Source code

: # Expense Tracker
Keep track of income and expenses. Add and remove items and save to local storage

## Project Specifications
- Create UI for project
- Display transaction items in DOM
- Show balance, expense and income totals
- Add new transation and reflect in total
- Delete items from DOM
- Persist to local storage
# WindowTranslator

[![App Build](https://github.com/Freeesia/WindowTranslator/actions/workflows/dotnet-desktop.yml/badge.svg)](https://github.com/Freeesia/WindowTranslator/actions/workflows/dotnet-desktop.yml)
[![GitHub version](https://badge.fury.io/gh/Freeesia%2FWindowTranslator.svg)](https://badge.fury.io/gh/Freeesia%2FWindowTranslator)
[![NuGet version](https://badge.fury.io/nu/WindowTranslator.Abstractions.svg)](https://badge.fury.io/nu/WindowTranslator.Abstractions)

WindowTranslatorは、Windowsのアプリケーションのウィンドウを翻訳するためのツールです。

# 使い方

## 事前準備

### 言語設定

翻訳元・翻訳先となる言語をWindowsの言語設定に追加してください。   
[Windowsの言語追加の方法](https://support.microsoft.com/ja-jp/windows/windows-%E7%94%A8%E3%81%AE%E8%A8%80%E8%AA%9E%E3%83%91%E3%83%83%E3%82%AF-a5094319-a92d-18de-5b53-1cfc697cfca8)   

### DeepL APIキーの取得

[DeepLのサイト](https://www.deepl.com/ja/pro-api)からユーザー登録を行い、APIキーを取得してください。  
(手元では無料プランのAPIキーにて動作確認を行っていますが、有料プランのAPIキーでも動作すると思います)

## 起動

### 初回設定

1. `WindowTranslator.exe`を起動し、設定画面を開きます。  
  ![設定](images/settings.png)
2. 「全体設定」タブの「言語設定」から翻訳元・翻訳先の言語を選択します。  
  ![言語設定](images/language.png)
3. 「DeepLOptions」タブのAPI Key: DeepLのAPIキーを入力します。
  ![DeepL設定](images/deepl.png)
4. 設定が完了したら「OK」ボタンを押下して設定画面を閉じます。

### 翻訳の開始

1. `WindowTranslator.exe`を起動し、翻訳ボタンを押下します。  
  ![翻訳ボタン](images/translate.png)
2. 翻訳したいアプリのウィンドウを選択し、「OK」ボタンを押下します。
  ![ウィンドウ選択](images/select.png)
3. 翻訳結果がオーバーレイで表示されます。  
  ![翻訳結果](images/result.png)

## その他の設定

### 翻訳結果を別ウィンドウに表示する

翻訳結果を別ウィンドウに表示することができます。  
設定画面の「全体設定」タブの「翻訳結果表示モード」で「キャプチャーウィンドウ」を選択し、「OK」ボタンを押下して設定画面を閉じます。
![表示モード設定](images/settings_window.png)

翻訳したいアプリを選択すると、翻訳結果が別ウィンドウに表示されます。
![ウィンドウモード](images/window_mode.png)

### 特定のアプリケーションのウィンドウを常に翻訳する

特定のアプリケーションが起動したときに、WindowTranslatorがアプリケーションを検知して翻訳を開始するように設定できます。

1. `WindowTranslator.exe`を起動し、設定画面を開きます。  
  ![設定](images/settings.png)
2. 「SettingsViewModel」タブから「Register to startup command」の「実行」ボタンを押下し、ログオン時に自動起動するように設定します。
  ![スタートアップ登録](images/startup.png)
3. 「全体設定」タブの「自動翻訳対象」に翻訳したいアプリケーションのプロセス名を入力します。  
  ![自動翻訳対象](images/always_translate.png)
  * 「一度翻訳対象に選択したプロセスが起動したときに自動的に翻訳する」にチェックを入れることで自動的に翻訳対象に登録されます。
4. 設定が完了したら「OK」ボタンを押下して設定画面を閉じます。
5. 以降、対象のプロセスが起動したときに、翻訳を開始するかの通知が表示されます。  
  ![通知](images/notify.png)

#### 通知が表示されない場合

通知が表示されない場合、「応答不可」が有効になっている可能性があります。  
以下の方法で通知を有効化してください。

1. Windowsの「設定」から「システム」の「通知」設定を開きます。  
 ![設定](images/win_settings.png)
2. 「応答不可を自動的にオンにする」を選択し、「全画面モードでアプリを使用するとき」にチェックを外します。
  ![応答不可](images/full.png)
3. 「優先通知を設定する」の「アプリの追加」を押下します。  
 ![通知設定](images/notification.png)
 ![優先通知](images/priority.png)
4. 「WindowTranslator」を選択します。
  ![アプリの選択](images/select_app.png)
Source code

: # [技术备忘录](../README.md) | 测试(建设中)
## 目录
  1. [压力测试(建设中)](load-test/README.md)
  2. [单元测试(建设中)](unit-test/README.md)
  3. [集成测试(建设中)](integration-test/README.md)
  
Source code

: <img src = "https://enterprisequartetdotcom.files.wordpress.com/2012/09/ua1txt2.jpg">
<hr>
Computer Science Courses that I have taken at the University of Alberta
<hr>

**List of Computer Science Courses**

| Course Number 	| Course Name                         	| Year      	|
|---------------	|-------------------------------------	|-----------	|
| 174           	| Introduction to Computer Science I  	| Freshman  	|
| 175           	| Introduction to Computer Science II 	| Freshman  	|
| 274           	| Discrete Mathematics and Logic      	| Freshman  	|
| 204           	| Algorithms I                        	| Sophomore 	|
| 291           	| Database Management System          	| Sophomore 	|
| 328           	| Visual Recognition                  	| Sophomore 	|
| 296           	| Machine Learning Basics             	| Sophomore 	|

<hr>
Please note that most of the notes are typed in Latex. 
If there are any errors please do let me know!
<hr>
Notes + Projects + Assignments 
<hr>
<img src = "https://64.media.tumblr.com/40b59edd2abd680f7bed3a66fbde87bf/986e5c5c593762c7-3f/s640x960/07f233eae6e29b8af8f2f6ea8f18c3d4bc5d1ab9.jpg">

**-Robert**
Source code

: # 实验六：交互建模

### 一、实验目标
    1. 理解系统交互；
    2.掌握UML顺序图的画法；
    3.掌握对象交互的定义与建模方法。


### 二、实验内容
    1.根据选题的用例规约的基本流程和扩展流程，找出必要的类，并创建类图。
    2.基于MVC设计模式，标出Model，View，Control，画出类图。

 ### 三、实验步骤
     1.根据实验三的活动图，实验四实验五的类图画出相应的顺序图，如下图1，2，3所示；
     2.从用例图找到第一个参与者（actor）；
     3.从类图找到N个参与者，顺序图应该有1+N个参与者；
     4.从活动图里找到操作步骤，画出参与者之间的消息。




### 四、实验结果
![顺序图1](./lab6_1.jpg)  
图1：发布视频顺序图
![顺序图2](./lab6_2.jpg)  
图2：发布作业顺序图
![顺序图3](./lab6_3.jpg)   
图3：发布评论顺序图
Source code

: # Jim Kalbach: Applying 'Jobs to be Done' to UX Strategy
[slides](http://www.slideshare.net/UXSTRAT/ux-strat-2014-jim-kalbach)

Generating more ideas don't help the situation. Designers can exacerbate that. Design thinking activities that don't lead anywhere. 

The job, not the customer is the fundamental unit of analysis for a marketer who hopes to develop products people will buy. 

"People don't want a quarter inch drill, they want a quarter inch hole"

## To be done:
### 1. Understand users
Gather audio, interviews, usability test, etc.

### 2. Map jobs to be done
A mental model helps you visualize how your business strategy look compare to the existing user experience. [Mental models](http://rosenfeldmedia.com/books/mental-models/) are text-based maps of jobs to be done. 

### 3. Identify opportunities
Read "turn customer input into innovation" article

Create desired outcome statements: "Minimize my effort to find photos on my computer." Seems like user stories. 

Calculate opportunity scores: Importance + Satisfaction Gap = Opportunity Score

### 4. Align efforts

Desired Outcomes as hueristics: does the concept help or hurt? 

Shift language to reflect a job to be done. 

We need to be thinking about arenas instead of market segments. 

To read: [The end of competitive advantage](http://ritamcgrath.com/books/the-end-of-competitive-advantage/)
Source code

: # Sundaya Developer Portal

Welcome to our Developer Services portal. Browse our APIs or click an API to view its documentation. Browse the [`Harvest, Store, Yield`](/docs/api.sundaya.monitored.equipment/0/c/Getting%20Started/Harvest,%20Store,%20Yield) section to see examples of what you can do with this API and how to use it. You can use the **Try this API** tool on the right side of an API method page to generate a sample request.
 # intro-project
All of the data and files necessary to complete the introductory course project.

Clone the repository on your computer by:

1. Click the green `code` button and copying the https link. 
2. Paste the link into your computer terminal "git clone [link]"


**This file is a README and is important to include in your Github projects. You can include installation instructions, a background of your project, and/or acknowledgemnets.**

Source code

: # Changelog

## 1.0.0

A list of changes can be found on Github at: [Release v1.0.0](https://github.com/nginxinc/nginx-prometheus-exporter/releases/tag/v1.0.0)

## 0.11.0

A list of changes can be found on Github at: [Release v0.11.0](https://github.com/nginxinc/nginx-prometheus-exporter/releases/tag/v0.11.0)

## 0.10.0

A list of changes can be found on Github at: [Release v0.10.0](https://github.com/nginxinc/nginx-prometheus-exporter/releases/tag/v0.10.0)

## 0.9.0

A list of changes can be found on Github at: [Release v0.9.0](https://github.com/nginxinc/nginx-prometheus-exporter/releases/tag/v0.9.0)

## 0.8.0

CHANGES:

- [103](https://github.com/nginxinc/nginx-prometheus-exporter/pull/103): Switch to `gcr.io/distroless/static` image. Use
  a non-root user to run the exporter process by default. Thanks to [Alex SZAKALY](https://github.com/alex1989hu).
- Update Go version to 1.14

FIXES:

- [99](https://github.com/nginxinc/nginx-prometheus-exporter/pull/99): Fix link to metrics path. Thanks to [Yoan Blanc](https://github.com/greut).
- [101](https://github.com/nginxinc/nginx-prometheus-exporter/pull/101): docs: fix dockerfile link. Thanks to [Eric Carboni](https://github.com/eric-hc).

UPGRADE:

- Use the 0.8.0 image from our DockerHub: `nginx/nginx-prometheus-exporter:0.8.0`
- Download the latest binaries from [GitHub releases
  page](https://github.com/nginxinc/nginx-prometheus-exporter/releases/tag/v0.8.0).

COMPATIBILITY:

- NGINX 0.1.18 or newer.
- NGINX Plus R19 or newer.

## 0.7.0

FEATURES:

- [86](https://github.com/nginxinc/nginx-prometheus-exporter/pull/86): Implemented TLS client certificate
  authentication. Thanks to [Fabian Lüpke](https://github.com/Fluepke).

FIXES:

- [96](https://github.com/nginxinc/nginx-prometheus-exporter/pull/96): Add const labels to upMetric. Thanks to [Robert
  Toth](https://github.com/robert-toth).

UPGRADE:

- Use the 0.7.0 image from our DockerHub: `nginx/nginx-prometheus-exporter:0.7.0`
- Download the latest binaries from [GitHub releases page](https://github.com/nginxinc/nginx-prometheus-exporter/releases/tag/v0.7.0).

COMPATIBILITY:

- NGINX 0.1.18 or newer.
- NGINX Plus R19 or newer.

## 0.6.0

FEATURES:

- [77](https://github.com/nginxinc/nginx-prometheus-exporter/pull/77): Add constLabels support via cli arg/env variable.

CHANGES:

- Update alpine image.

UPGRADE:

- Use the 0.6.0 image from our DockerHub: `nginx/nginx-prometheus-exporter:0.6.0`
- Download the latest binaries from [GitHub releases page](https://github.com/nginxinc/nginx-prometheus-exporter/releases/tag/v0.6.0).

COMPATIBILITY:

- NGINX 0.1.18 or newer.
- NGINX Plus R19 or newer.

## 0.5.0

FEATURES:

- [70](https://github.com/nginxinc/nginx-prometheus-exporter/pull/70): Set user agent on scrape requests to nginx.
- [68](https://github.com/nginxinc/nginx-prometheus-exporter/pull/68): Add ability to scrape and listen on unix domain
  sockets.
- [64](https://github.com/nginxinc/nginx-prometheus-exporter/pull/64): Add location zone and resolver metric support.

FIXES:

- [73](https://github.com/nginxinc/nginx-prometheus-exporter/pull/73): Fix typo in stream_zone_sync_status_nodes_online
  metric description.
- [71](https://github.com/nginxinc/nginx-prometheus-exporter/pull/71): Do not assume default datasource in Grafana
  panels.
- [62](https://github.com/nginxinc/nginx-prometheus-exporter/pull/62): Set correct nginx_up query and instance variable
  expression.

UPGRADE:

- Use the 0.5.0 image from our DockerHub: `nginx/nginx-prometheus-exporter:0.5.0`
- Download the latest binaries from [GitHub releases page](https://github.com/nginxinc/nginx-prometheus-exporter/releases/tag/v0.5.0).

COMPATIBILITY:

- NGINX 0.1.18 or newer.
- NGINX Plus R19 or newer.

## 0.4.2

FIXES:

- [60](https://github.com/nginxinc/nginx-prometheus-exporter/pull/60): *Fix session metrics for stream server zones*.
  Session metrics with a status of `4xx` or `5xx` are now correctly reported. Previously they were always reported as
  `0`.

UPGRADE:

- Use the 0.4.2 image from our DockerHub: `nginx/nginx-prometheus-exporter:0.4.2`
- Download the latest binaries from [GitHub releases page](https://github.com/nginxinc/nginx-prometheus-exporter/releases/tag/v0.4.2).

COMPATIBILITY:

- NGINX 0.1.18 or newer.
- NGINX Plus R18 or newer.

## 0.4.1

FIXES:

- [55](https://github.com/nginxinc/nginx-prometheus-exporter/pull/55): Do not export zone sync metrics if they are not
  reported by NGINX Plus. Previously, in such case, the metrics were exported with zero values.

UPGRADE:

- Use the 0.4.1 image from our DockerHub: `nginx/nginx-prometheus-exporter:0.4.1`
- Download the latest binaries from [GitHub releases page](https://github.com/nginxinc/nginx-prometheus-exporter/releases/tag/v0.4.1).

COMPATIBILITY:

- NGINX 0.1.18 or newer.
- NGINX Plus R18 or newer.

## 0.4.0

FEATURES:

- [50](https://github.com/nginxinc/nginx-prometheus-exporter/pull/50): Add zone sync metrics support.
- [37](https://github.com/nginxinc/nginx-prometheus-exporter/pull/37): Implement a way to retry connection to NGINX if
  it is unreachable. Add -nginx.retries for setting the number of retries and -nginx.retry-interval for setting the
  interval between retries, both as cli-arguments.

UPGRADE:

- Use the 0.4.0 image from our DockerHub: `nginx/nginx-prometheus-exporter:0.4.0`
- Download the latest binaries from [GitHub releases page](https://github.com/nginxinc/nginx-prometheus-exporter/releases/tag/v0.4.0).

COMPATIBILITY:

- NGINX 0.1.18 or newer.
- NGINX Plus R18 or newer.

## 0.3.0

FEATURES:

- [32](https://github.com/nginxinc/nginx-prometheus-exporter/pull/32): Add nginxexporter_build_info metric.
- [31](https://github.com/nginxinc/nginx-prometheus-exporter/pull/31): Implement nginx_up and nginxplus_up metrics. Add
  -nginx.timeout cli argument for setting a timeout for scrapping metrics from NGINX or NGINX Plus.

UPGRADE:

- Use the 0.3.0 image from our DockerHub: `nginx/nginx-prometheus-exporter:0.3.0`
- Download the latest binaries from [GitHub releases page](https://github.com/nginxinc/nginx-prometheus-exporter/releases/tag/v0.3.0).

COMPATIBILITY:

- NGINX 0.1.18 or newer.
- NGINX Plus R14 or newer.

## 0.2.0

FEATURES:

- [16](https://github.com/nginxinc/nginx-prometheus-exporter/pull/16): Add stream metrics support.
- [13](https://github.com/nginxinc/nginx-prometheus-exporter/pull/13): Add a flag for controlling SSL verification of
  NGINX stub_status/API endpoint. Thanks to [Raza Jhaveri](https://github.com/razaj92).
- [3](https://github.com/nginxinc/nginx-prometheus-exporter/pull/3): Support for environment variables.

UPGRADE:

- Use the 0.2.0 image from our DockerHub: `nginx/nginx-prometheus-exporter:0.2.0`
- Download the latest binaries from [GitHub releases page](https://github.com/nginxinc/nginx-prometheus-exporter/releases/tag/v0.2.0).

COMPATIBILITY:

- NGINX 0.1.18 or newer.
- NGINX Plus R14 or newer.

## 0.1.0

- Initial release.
------
* **Directions for this task**
All lines in the data above from the one with "TLS client certificate" through the one with "stream server zones*." must be repeated exactly, and no others.

* **Response**
- [86](https://github.com/nginxinc/nginx-prometheus-exporter/pull/86): Implemented TLS client certificate
  authentication. Thanks to [Fabian Lüpke](https://github.com/Fluepke).

FIXES:

- [96](https://github.com/nginxinc/nginx-prometheus-exporter/pull/96): Add const labels to upMetric. Thanks to [Robert
  Toth](https://github.com/robert-toth).

UPGRADE:

- Use the 0.7.0 image from our DockerHub: `nginx/nginx-prometheus-exporter:0.7.0`
- Download the latest binaries from [GitHub releases page](https://github.com/nginxinc/nginx-prometheus-exporter/releases/tag/v0.7.0).

COMPATIBILITY:

- NGINX 0.1.18 or newer.
- NGINX Plus R19 or newer.

## 0.6.0

FEATURES:

- [77](https://github.com/nginxinc/nginx-prometheus-exporter/pull/77): Add constLabels support via cli arg/env variable.

CHANGES:

- Update alpine image.

UPGRADE:

- Use the 0.6.0 image from our DockerHub: `nginx/nginx-prometheus-exporter:0.6.0`
- Download the latest binaries from [GitHub releases page](https://github.com/nginxinc/nginx-prometheus-exporter/releases/tag/v0.6.0).

COMPATIBILITY:

- NGINX 0.1.18 or newer.
- NGINX Plus R19 or newer.

## 0.5.0

FEATURES:

- [70](https://github.com/nginxinc/nginx-prometheus-exporter/pull/70): Set user agent on scrape requests to nginx.
- [68](https://github.com/nginxinc/nginx-prometheus-exporter/pull/68): Add ability to scrape and listen on unix domain
  sockets.
- [64](https://github.com/nginxinc/nginx-prometheus-exporter/pull/64): Add location zone and resolver metric support.

FIXES:

- [73](https://github.com/nginxinc/nginx-prometheus-exporter/pull/73): Fix typo in stream_zone_sync_status_nodes_online
  metric description.
- [71](https://github.com/nginxinc/nginx-prometheus-exporter/pull/71): Do not assume default datasource in Grafana
  panels.
- [62](https://github.com/nginxinc/nginx-prometheus-exporter/pull/62): Set correct nginx_up query and instance variable
  expression.

UPGRADE:

- Use the 0.5.0 image from our DockerHub: `nginx/nginx-prometheus-exporter:0.5.0`
- Download the latest binaries from [GitHub releases page](https://github.com/nginxinc/nginx-prometheus-exporter/releases/tag/v0.5.0).

COMPATIBILITY:

- NGINX 0.1.18 or newer.
- NGINX Plus R19 or newer.

## 0.4.2

FIXES:

- [60](https://github.com/nginxinc/nginx-prometheus-exporter/pull/60): *Fix session metrics for stream server zones*.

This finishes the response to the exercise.